/---
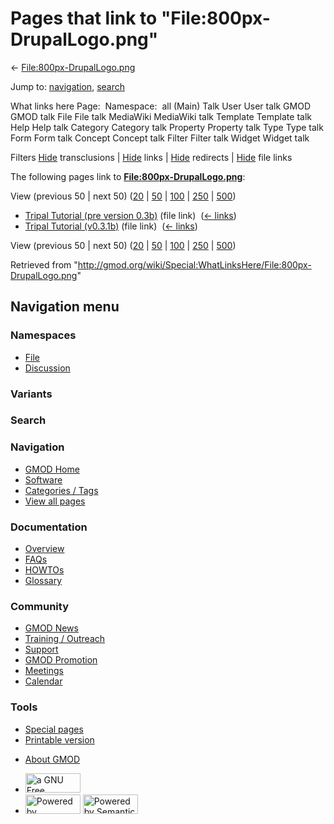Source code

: <div id="mw-page-base" class="noprint">

</div>

<div id="mw-head-base" class="noprint">

</div>

<div id="content" class="mw-body" role="main">

<span id="top"></span>

<div id="mw-js-message" style="display:none;">

</div>



# <span dir="auto">Pages that link to "File:800px-DrupalLogo.png"</span>

<div id="bodyContent">

<div id="contentSub">

←
[File:800px-DrupalLogo.png](/wiki/File:800px-DrupalLogo.png "File:800px-DrupalLogo.png")

</div>

<div id="jump-to-nav" class="mw-jump">

Jump to: [navigation](#mw-navigation), [search](#p-search)

</div>

<div id="mw-content-text">

What links here Page:  Namespace:  all (Main) Talk User User talk GMOD
GMOD talk File File talk MediaWiki MediaWiki talk Template Template talk
Help Help talk Category Category talk Property Property talk Type Type
talk Form Form talk Concept Concept talk Filter Filter talk Widget
Widget talk

Filters
[Hide](/mediawiki/index.php?title=Special:WhatLinksHere/File:800px-DrupalLogo.png&hidetrans=1 "Special:WhatLinksHere/File:800px-DrupalLogo.png")
transclusions \|
[Hide](/mediawiki/index.php?title=Special:WhatLinksHere/File:800px-DrupalLogo.png&hidelinks=1 "Special:WhatLinksHere/File:800px-DrupalLogo.png")
links \|
[Hide](/mediawiki/index.php?title=Special:WhatLinksHere/File:800px-DrupalLogo.png&hideredirs=1 "Special:WhatLinksHere/File:800px-DrupalLogo.png")
redirects \|
[Hide](/mediawiki/index.php?title=Special:WhatLinksHere/File:800px-DrupalLogo.png&hideimages=1 "Special:WhatLinksHere/File:800px-DrupalLogo.png")
file links

The following pages link to
**[File:800px-DrupalLogo.png](/wiki/File:800px-DrupalLogo.png "File:800px-DrupalLogo.png")**:

View (previous 50 \| next 50)
([20](/mediawiki/index.php?title=Special:WhatLinksHere/File:800px-DrupalLogo.png&limit=20 "Special:WhatLinksHere/File:800px-DrupalLogo.png")
\|
[50](/mediawiki/index.php?title=Special:WhatLinksHere/File:800px-DrupalLogo.png&limit=50 "Special:WhatLinksHere/File:800px-DrupalLogo.png")
\|
[100](/mediawiki/index.php?title=Special:WhatLinksHere/File:800px-DrupalLogo.png&limit=100 "Special:WhatLinksHere/File:800px-DrupalLogo.png")
\|
[250](/mediawiki/index.php?title=Special:WhatLinksHere/File:800px-DrupalLogo.png&limit=250 "Special:WhatLinksHere/File:800px-DrupalLogo.png")
\|
[500](/mediawiki/index.php?title=Special:WhatLinksHere/File:800px-DrupalLogo.png&limit=500 "Special:WhatLinksHere/File:800px-DrupalLogo.png"))

- [Tripal Tutorial (pre version
  0.3b)](/wiki/Tripal_Tutorial_(pre_version_0.3b) "Tripal Tutorial (pre version 0.3b)")
  (file link) ‎ <span class="mw-whatlinkshere-tools">([←
  links](/mediawiki/index.php?title=Special:WhatLinksHere&target=Tripal+Tutorial+%28pre+version+0.3b%29 "Special:WhatLinksHere"))</span>
- [Tripal Tutorial
  (v0.3.1b)](/wiki/Tripal_Tutorial_(v0.3.1b) "Tripal Tutorial (v0.3.1b)")
  (file link) ‎ <span class="mw-whatlinkshere-tools">([←
  links](/mediawiki/index.php?title=Special:WhatLinksHere&target=Tripal+Tutorial+%28v0.3.1b%29 "Special:WhatLinksHere"))</span>

View (previous 50 \| next 50)
([20](/mediawiki/index.php?title=Special:WhatLinksHere/File:800px-DrupalLogo.png&limit=20 "Special:WhatLinksHere/File:800px-DrupalLogo.png")
\|
[50](/mediawiki/index.php?title=Special:WhatLinksHere/File:800px-DrupalLogo.png&limit=50 "Special:WhatLinksHere/File:800px-DrupalLogo.png")
\|
[100](/mediawiki/index.php?title=Special:WhatLinksHere/File:800px-DrupalLogo.png&limit=100 "Special:WhatLinksHere/File:800px-DrupalLogo.png")
\|
[250](/mediawiki/index.php?title=Special:WhatLinksHere/File:800px-DrupalLogo.png&limit=250 "Special:WhatLinksHere/File:800px-DrupalLogo.png")
\|
[500](/mediawiki/index.php?title=Special:WhatLinksHere/File:800px-DrupalLogo.png&limit=500 "Special:WhatLinksHere/File:800px-DrupalLogo.png"))

</div>

<div class="printfooter">

Retrieved from
"<http://gmod.org/wiki/Special:WhatLinksHere/File:800px-DrupalLogo.png>"

</div>

<div id="catlinks" class="catlinks catlinks-allhidden">

</div>

<div class="visualClear">

</div>

</div>

</div>

<div id="mw-navigation">

## Navigation menu

<div id="mw-head">



<div id="left-navigation">

<div id="p-namespaces" class="vectorTabs" role="navigation"
aria-labelledby="p-namespaces-label">

### Namespaces

- <span id="ca-nstab-image"><a href="/wiki/File:800px-DrupalLogo.png" accesskey="c"
  title="View the file page [c]">File</a></span>
- <span id="ca-talk"><a
  href="/mediawiki/index.php?title=File_talk:800px-DrupalLogo.png&amp;action=edit&amp;redlink=1"
  accesskey="t"
  title="Discussion about the content page [t]">Discussion</a></span>

</div>

<div id="p-variants" class="vectorMenu emptyPortlet" role="navigation"
aria-labelledby="p-variants-label">

### 

### Variants[](#)

<div class="menu">

</div>

</div>

</div>

<div id="right-navigation">





</div>

<div id="p-search" role="search">

### Search

<div id="simpleSearch">

</div>

</div>

</div>

</div>

<div id="mw-panel">

<div id="p-logo" role="banner">

<a href="/wiki/Main_Page"
style="background-image: url(http://gmod.org/images/GMOD-cogs.png);"
title="Visit the main page"></a>

</div>

<div id="p-Navigation" class="portal" role="navigation"
aria-labelledby="p-Navigation-label">

### Navigation

<div class="body">

- <span id="n-GMOD-Home">[GMOD Home](/wiki/Main_Page)</span>
- <span id="n-Software">[Software](/wiki/GMOD_Components)</span>
- <span id="n-Categories-.2F-Tags">[Categories /
  Tags](/wiki/Categories)</span>
- <span id="n-View-all-pages">[View all
  pages](/wiki/Special:AllPages)</span>

</div>

</div>

<div id="p-Documentation" class="portal" role="navigation"
aria-labelledby="p-Documentation-label">

### Documentation

<div class="body">

- <span id="n-Overview">[Overview](/wiki/Overview)</span>
- <span id="n-FAQs">[FAQs](/wiki/Category:FAQ)</span>
- <span id="n-HOWTOs">[HOWTOs](/wiki/Category:HOWTO)</span>
- <span id="n-Glossary">[Glossary](/wiki/Glossary)</span>

</div>

</div>

<div id="p-Community" class="portal" role="navigation"
aria-labelledby="p-Community-label">

### Community

<div class="body">

- <span id="n-GMOD-News">[GMOD News](/wiki/GMOD_News)</span>
- <span id="n-Training-.2F-Outreach">[Training /
  Outreach](/wiki/Training_and_Outreach)</span>
- <span id="n-Support">[Support](/wiki/Support)</span>
- <span id="n-GMOD-Promotion">[GMOD
  Promotion](/wiki/GMOD_Promotion)</span>
- <span id="n-Meetings">[Meetings](/wiki/Meetings)</span>
- <span id="n-Calendar">[Calendar](/wiki/Calendar)</span>

</div>

</div>

<div id="p-tb" class="portal" role="navigation"
aria-labelledby="p-tb-label">

### Tools

<div class="body">

- <span id="t-specialpages"><a href="/wiki/Special:SpecialPages" accesskey="q"
  title="A list of all special pages [q]">Special pages</a></span>
- <span id="t-print"><a
  href="/mediawiki/index.php?title=Special:WhatLinksHere/File:800px-DrupalLogo.png&amp;printable=yes"
  rel="alternate" accesskey="p"
  title="Printable version of this page [p]">Printable version</a></span>

</div>

</div>

</div>

</div>

<div id="footer" role="contentinfo">

- <span id="footer-places-about">[About
  GMOD](/wiki/GMOD:About "GMOD:About")</span>

<!-- -->

- <span id="footer-copyrightico">[<img src="http://www.gnu.org/graphics/gfdl-logo-small.png" width="88"
  height="31" alt="a GNU Free Documentation License" />](http://www.gnu.org/licenses/fdl-1.3.html)</span>
- <span id="footer-poweredbyico">[<img src="/mediawiki/skins/common/images/poweredby_mediawiki_88x31.png"
  width="88" height="31" alt="Powered by MediaWiki" />](//www.mediawiki.org/)
  [<img
  src="/mediawiki/extensions/SemanticMediaWiki/includes/../resources/images/smw_button.png"
  width="88" height="31" alt="Powered by Semantic MediaWiki" />](https://www.semantic-mediawiki.org/wiki/Semantic_MediaWiki)</span>

<div style="clear:both">

</div>

</div>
\---
[TASK REQUIREMENTS] Copy each line of the preceding material that contains "base".

[TASK ANSWER]
: <div id="mw-page-base" class="noprint">
<div id="mw-head-base" class="noprint">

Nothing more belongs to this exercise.